TANDEM CYCLIZATION CYCLOADDITION REACTION OF RHODIUM CARBENOIDS - STUDIES DEALING WITH THE GEOMETRIC REQUIREMENTS OF DIPOLE FORMATION

The carbenoid intermediate derived by the treatment of several 1-diazobutanediones with rhodium(II) acetate undergoes ready transannular cyclization onto the neighboring keto group to give five-membered ring carbonyl ylides. The dipole derived from ethyl 4-diazo-2-methyl-3-oxobutyrate was found to undergo a rapid proton transfer, producing 5-ethoxy-4-methyl-3-(2H)-furanone. When the position adjacent to the diazo carbonyl group is blocked with two substituent groups, however, smooth 1,3-dipolar cycloaddition occurs.
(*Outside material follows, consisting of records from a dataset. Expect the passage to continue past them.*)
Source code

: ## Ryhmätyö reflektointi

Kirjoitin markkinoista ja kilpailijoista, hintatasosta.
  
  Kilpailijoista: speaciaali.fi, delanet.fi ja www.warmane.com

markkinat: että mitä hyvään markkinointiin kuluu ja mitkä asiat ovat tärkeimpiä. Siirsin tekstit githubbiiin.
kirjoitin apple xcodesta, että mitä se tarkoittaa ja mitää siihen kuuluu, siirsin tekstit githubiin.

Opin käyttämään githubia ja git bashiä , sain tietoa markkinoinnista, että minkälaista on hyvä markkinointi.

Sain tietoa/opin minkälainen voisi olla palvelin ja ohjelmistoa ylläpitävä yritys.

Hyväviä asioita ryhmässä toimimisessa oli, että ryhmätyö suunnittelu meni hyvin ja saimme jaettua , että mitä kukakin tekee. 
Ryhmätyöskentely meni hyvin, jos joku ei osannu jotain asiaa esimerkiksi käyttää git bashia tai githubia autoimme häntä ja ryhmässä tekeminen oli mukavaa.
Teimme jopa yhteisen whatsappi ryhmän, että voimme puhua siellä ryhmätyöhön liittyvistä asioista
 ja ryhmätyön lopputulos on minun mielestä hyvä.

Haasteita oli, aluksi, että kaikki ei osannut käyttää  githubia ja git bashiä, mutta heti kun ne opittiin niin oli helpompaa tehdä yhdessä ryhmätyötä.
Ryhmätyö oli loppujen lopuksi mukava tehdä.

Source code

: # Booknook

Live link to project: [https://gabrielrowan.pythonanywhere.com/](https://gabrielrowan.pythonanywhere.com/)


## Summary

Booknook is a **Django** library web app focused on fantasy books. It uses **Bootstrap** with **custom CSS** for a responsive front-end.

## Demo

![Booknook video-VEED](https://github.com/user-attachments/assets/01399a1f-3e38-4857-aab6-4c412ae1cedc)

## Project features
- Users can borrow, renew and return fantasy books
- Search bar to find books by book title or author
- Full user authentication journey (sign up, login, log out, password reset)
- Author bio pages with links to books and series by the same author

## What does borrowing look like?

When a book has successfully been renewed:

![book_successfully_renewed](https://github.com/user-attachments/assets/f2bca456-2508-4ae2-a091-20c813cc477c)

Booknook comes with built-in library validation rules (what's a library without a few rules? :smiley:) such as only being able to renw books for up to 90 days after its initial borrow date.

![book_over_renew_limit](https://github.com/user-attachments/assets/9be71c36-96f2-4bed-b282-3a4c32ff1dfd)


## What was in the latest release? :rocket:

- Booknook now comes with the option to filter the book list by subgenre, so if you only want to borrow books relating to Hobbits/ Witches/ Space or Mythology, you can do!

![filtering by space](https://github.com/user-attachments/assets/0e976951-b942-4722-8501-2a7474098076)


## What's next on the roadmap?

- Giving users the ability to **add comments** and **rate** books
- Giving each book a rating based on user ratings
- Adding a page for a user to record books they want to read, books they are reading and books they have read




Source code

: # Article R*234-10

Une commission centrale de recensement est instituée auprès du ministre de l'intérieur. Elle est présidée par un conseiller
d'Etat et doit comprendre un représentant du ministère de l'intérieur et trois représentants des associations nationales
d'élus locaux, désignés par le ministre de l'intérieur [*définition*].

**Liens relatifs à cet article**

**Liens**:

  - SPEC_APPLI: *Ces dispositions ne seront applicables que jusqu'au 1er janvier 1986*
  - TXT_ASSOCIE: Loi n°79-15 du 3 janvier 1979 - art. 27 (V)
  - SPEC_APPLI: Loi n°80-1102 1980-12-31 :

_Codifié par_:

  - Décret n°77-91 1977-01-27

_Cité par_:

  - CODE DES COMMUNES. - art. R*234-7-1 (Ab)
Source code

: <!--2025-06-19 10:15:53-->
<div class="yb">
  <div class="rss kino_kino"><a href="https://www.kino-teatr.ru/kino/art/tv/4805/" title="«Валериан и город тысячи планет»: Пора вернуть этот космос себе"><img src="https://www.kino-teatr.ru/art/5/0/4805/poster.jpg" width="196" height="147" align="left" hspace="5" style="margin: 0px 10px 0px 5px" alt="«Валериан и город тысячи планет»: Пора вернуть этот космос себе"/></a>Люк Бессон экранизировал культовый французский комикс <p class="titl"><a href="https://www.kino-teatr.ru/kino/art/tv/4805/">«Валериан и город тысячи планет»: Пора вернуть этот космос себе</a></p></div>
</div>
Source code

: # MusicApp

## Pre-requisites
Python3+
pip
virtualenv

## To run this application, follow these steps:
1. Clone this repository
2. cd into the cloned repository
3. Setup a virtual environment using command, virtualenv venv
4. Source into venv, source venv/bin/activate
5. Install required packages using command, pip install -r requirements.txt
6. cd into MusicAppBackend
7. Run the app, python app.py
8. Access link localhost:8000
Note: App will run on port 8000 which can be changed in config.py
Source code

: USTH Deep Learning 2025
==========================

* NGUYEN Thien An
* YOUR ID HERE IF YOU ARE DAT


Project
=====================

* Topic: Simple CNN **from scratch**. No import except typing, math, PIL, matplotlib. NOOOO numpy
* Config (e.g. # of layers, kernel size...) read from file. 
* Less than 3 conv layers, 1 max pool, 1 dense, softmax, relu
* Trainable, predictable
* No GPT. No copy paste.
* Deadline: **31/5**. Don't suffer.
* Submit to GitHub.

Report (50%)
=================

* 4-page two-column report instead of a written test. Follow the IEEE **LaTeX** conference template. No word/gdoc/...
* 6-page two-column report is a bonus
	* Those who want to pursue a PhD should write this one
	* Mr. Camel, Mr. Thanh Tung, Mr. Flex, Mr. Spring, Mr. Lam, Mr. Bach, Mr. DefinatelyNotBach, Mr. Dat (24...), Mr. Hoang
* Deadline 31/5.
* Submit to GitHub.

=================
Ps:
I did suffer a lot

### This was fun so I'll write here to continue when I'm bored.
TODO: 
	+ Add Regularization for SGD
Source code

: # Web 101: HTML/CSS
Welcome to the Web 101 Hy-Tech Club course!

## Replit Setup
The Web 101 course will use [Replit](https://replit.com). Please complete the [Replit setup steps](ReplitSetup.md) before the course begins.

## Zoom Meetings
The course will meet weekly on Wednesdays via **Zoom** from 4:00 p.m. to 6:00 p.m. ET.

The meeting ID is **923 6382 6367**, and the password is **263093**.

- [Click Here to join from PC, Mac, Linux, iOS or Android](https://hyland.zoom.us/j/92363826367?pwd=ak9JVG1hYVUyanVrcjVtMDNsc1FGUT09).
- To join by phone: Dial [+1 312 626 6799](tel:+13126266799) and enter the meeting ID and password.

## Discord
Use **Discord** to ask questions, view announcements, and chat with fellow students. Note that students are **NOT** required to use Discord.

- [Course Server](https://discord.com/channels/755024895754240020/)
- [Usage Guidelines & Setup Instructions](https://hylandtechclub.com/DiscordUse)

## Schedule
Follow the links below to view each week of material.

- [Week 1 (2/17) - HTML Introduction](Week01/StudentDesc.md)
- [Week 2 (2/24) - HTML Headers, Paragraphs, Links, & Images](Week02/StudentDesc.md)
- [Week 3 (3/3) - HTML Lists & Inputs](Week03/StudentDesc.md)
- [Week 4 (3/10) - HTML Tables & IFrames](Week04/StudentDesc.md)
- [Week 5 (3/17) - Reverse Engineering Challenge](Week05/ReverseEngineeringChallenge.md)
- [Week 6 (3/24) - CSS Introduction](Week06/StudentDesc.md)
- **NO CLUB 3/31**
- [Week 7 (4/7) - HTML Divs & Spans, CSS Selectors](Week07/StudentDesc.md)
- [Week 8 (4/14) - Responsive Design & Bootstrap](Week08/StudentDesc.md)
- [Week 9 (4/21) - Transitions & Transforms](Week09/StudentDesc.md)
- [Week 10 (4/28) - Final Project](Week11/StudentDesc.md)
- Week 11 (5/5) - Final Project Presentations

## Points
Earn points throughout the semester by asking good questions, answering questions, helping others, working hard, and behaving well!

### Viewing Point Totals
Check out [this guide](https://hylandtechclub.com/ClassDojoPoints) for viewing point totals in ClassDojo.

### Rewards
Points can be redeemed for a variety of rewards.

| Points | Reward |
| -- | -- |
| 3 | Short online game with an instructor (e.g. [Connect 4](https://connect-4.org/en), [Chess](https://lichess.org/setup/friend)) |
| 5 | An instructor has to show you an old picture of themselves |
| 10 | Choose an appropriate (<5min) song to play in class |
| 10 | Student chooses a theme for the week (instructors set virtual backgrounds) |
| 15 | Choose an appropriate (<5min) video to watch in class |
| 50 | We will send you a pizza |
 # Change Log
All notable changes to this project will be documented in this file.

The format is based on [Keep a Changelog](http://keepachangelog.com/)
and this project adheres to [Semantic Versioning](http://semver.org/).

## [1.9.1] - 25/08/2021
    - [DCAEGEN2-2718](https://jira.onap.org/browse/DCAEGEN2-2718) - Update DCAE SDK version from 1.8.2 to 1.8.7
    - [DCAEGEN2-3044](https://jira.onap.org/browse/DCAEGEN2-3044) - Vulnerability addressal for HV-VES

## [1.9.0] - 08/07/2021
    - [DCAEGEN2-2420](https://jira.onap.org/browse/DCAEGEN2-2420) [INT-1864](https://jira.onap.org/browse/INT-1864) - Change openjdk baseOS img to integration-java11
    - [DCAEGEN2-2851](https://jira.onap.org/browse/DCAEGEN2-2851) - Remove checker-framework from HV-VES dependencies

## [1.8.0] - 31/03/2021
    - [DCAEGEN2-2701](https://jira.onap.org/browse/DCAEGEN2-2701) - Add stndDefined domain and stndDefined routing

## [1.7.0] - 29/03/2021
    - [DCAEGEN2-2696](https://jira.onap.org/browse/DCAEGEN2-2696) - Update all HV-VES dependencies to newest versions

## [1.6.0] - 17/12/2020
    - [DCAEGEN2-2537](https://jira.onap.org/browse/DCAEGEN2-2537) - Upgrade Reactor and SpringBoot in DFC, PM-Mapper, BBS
The observed regioselectivity can be nicely accommodated in terms of frontier molecular orbital (FMO) theory. A type II FMO interaction is involved since carbonyl ylides possess one of the smallest HOMO-LUMO energy gaps of common 1,3-dipoles. The rhodium(II)-catalyzed reaction of 1-diazo-6-phenyl-2,6-hexanedione afforded a mixture of products. In addition to the expected cycloadduct, a product derived from the bimolecular addition of the rhodium carbenoid to benzene was obtained. The formation of a mixture of products in this case suggests that entropic factors have sufficiently retarded the rate of intramolecular cyclization so as to allow the bimolecular reaction with benzene to occur. No observable cycloadduct was obtained from the diazohexanedione system, thereby indicating that the longer tether was sufficient to shut down dipole formation.